-- Brief --
Only the lines from the first line of the entries through the line with "the program counter" belong in the answer, each restated word for word and without pictures.

-- Data provided --
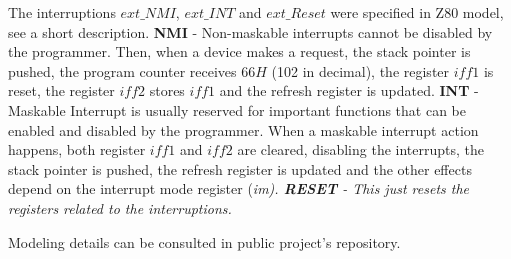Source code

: \documentclass[a4paper]{llncs}
\begin{document}
The interruptions  $ext\_NMI$, $ext\_INT$ and $ext\_Reset$
were specified in Z80 model, see a short description. \textbf{NMI} - Non-maskable interrupts cannot be disabled
 by the programmer. Then, when a device makes a request, the stack pointer is pushed,
the program counter receives $66H$ (102 in decimal), the register $\textit{iff1}$ is reset, the register $\textit{iff2}$ stores
 $\textit{iff1}$ and the refresh register is updated. \textbf{INT} - Maskable Interrupt is usually reserved for important functions
  that can be enabled and disabled by the programmer. When a maskable interrupt
  action happens, both register $\textit{iff1}$ and $\textit{iff2}$ are cleared,
  disabling the interrupts, the stack pointer is pushed, the refresh register is updated and
  the other effects depend on the interrupt mode register (\it im\rm). \textbf{RESET}  - This just resets the registers related to the interruptions.

Modeling details can be consulted in public project's repository.

\end{document}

-- Response to this task --
Source code

: \documentclass[a4paper]{llncs}
\begin{document}
The interruptions  $ext\_NMI$, $ext\_INT$ and $ext\_Reset$
were specified in Z80 model, see a short description. \textbf{NMI} - Non-maskable interrupts cannot be disabled
 by the programmer. Then, when a device makes a request, the stack pointer is pushed,
the program counter receives $66H$ (102 in decimal), the register $\textit{iff1}$ is reset, the register $\textit{iff2}$ stores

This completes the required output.